Most managers try to eliminate theft by increasing the costs of stealing. Latham’s insight was that this problem could be effectively solved by reducing the benefits of stealing, and then changing the cost/benefit ratio of honesty. The library policy eliminated the main benefit of stealing (it was no longer a challenge, so it wasn’t fun). The return policy made honesty more beneficial (spouses were thrilled to have their garages back) and less costly (amnesty on returns: no punishment, no questions asked).
Cleverness aside, this strategy for curbing theft avoided several major complications of surveillance:
- Distrust: in the words of social psychologist Robert Cialdini, a surveillance system “sends a clear message to those under surveillance: ‘We don’t trust you.’” The result: resentment, an “us vs. them” mentality, and decreased morale, especially among employees who weren’t stealing in the first place.
- Managerial cynicism: social psychologist Rod Kramer cites several studies showing that the act of surveillance makes managers more suspicious. If you’re busy enough looking for bad behaviors, you’re sure to find some.
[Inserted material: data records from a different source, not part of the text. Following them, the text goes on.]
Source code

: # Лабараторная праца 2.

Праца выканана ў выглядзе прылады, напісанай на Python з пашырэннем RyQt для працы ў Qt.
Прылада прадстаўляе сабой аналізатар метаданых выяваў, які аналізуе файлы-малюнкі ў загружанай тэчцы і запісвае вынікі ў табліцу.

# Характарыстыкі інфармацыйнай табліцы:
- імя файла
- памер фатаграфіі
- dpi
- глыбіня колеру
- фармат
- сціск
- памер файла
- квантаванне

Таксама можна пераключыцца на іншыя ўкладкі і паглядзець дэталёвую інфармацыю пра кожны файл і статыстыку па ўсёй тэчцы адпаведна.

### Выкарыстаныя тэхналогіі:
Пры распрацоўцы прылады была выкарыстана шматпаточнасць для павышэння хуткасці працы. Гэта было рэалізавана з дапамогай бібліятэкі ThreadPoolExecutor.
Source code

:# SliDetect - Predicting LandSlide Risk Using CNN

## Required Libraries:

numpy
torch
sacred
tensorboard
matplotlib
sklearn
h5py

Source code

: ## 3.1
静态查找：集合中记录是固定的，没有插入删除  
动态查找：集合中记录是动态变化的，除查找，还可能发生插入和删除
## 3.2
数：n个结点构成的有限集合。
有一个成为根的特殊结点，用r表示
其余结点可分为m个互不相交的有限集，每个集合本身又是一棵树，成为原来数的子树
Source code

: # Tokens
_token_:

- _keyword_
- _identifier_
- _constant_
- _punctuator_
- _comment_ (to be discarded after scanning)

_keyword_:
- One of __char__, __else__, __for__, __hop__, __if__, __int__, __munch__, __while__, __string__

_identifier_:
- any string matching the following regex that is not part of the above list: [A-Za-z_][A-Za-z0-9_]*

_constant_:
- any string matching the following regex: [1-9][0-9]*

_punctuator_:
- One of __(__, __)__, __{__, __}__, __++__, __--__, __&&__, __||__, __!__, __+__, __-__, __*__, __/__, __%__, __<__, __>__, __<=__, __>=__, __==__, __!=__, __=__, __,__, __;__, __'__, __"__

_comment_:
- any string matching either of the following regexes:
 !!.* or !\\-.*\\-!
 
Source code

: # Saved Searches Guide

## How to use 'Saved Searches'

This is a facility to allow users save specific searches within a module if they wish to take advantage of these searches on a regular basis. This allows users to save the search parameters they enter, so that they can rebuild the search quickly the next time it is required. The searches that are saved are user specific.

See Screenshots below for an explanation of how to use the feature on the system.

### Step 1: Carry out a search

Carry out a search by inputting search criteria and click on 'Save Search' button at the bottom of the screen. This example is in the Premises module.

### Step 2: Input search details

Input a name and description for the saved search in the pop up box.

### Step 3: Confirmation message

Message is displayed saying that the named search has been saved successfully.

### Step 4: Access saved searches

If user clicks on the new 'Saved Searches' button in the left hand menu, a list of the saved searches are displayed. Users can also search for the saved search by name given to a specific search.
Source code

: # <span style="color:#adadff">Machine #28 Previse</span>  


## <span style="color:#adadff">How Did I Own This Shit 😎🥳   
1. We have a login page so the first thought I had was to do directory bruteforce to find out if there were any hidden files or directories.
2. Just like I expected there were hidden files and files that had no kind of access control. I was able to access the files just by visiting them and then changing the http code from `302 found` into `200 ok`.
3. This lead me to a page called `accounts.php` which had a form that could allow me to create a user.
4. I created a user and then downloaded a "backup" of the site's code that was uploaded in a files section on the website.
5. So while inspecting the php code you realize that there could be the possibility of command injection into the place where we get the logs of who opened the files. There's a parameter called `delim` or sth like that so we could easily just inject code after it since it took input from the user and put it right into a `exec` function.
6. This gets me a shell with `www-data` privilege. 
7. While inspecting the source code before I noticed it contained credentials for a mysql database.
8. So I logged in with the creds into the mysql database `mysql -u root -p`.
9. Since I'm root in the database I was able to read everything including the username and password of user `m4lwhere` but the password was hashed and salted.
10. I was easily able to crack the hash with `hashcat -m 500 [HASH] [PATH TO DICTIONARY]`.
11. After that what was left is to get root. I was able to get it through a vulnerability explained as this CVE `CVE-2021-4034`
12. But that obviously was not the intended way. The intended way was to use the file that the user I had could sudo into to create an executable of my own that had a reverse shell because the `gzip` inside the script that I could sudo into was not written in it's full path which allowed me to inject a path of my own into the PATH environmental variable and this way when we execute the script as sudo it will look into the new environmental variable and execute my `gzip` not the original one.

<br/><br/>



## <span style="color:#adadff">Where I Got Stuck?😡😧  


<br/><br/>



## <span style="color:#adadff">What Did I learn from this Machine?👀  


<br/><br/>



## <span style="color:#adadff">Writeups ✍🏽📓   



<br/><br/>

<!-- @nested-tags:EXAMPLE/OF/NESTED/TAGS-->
Pretty soon, your field of vision will be dominated by untrustworthy employees, and you’ll become increasingly skeptical of most people’s motivations. Ironically, evidence suggests that skeptical managers are poor judges of character.
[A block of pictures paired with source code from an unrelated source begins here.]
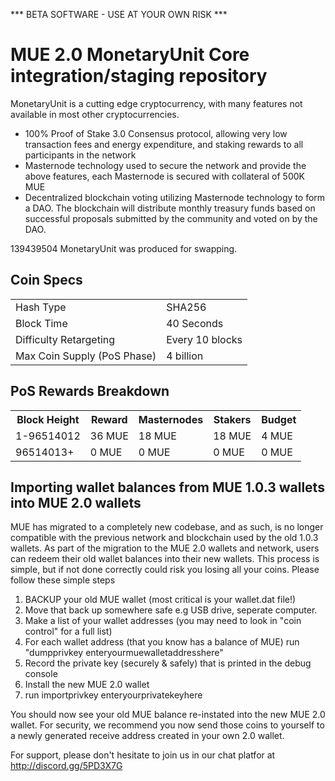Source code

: *** BETA SOFTWARE - USE AT YOUR OWN RISK ***

MUE 2.0
MonetaryUnit Core integration/staging repository
=====================================

MonetaryUnit is a cutting edge cryptocurrency, with many features not available in most other cryptocurrencies.
- 100% Proof of Stake 3.0 Consensus protocol, allowing very low transaction fees and energy expenditure, and staking rewards to all participants in the network
- Masternode technology used to secure the network and provide the above features, each Masternode is secured
  with collateral of 500K MUE
- Decentralized blockchain voting utilizing Masternode technology to form a DAO. The blockchain will distribute monthly treasury funds based on successful proposals submitted by the community and voted on by the DAO.

139439504 MonetaryUnit was produced for swapping.

## Coin Specs ##
<table>
<tr><td>Hash Type</td><td>SHA256</td></tr>
<tr><td>Block Time</td><td>40 Seconds</td></tr>
<tr><td>Difficulty Retargeting</td><td>Every 10 blocks</td></tr>
<tr><td>Max Coin Supply (PoS Phase)</td><td>4 billion</td></tr>
</table>

## PoS Rewards Breakdown ##

<table>
<th>Block Height</th><th>Reward</th><th>Masternodes</th><th>Stakers</th><th>Budget</th>
<tr><td>1-96514012</td><td>36 MUE</td><td>18 MUE</td><td>18 MUE</td><td>4 MUE</td></tr>
<tr><td>96514013+</td><td>0 MUE</td><td>0 MUE</td><td>0 MUE</td><td>0 MUE</td></tr>
</table>

## Importing wallet balances from MUE 1.0.3 wallets into MUE 2.0 wallets ##

MUE has migrated to a completely new codebase, and as such, is no longer compatible with the previous network and blockchain used by the old 1.0.3 wallets.
As part of the migration to the MUE 2.0 wallets and network, users can redeem their old wallet balances into their new wallets.
This process is simple, but if not done correctly could risk you losing all your coins.
Please follow these simple steps
1) BACKUP your old MUE wallet (most critical is your wallet.dat file!)
2) Move that back up somewhere safe e.g USB drive, seperate computer.
3) Make a list of your wallet addresses (you may need to look in "coin control" for a full list)
4) For each wallet address (that you know has a balance of MUE) run "dumpprivkey enteryourmuewalletaddresshere"
5) Record the private key (securely & safely) that is printed in the debug console
6) Install the new MUE 2.0 wallet
7) run importprivkey enteryourprivatekeyhere

You should now see your old MUE balance re-instated into the new MUE 2.0 wallet.
For security, we recommend you now send those coins to yourself to a newly generated receive address created in your own 2.0 wallet.

For support, please don't hesitate to join us in our chat platfor at http://discord.gg/5PD3X7G

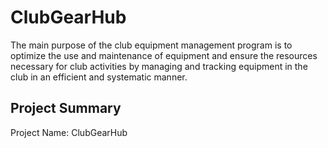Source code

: # ClubGearHub
The main purpose of the club equipment management program is to optimize the use and maintenance of equipment and ensure the resources necessary for club activities by managing and tracking equipment in the club in an efficient and systematic manner.

## Project Summary
Project Name: ClubGearHub
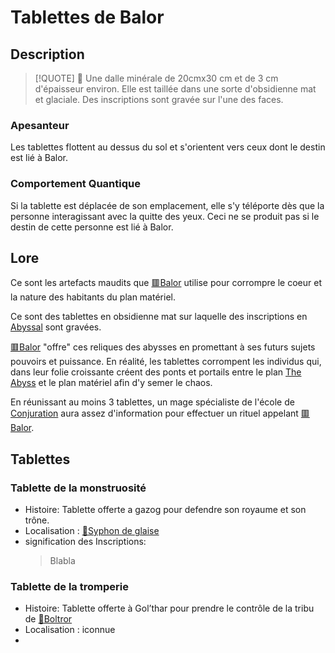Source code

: # Tablettes de Balor
## Description
>[!QUOTE] 💬
> Une dalle minérale de 20cmx30 cm et de 3 cm d'épaisseur environ. Elle est taillée dans une sorte d'obsidienne mat et glaciale. Des inscriptions sont gravée sur l'une des faces.

### Apesanteur
Les tablettes flottent au dessus du sol et s'orientent vers ceux dont le destin est lié à Balor.

### Comportement Quantique
Si la tablette est déplacée de son emplacement, elle s'y téléporte dès que la personne interagissant avec la quitte des yeux. Ceci ne se produit pas si le destin de cette personne est lié à Balor.

## Lore
Ce sont les artefacts maudits que [🟥Balor](../PNJ/🟥Balor.md) utilise pour corrompre le coeur et la nature des habitants du plan matériel.

Ce sont des tablettes en obsidienne mat sur laquelle des inscriptions en [Abyssal](../../../../../DM%20Corner/Languages.md) sont gravées.

[🟥Balor](../PNJ/🟥Balor.md) "offre" ces reliques des abysses en promettant à ses futurs sujets pouvoirs et puissance. En réalité, les tablettes corrompent les individus qui, dans leur folie croissante créent des ponts et portails entre le plan [The Abyss](../../../../../DM%20Corner/Planes.md#The%20Abyss%20https%205e%20tools%20book%20html%20dmg%20-1%20the%2020abyss%200) et le plan matériel afin d'y semer le chaos.

En réunissant au moins 3 tablettes, un mage spécialiste de  l'école de [Conjuration](../../../../../DM%20Corner/Magic%20Schools.md#Conjuration) aura assez d'information pour effectuer un rituel appelant [🟥Balor](../PNJ/🟥Balor.md).

## Tablettes
### Tablette de la monstruosité 
- Histoire: Tablette offerte a gazog pour defendre son royaume et son trône.
- Localisation : [📍Syphon de glaise](../lieux/📍Syphon%20de%20glaise.md)
- signification des Inscriptions:
	>Blabla

### Tablette de la tromperie
- Histoire: Tablette offerte à Gol’thar pour prendre le contrôle de la tribu de [👤Boltror](../PJ/👤Boltror.md)
- Localisation : iconnue
- 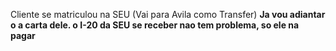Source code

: Cliente se matriculou na SEU (Vai para Avila como Transfer)
**Ja vou adiantar o a carta dele. o I-20 da SEU se receber nao tem problema, so ele na pagar**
- Encouraging theft when no one’s watching: the decision to implement a surveillance system communicates to employees that theft is common. “If my colleagues are doing it,” some employees will think, “it’s probably not a big deal.” In one study, Cialdini’s team tracked the theft of petrified wood from a national park. When a sign mentioned that “many past visitors” had taken wood, theft rates spiked from below 3% to nearly 8%. As behavioral economist Dan Ariely reveals in The Honest Truth About Dishonesty,plenty of people are able to steal a little bit without compromising the morality of their self-images. Under surveillance, Kramer notes “employees may become less committed to internal standards of honesty and integrity in the workplace.”
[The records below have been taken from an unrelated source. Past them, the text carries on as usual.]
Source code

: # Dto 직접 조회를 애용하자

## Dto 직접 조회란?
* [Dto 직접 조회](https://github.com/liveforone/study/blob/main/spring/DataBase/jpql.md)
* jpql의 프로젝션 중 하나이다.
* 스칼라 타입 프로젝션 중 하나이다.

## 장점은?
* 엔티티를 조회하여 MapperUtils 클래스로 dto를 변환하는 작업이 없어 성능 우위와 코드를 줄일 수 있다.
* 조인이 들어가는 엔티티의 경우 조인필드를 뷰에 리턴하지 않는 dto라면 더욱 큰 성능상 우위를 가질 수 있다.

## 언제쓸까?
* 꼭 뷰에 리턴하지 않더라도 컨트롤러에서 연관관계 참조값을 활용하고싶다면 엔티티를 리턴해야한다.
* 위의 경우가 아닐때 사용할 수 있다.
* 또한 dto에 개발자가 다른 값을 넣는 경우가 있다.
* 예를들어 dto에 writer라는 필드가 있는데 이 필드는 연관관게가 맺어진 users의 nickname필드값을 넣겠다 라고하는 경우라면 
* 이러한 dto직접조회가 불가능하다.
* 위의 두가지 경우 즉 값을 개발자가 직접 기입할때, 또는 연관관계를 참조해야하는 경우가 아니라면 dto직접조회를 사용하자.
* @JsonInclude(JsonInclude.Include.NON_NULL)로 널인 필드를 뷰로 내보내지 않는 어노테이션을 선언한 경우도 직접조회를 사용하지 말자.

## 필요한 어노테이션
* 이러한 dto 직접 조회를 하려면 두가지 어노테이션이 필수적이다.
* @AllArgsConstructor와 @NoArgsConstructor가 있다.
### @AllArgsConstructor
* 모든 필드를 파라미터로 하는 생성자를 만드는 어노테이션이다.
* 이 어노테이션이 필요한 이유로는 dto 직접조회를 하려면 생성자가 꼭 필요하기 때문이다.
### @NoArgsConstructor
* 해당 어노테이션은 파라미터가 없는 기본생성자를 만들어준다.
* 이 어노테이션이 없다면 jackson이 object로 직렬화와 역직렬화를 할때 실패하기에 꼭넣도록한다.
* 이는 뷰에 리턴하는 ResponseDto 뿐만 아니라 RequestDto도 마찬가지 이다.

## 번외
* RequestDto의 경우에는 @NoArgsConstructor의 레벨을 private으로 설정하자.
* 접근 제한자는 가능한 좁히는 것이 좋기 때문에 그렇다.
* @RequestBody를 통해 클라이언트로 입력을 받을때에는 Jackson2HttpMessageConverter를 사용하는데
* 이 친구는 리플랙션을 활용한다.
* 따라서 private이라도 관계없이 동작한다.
Surveillance has its time and place. But as I wrote a few months ago, the best way to encourage trustworthy behavior is to show trust. So next time you’re trying to stop theft, it might be good to focus less on raising the costs, and instead find creative ways to lower the benefits—or set up a policy that makes honesty more attractive and less costly. There’s an excellent model already in place at your nearest library.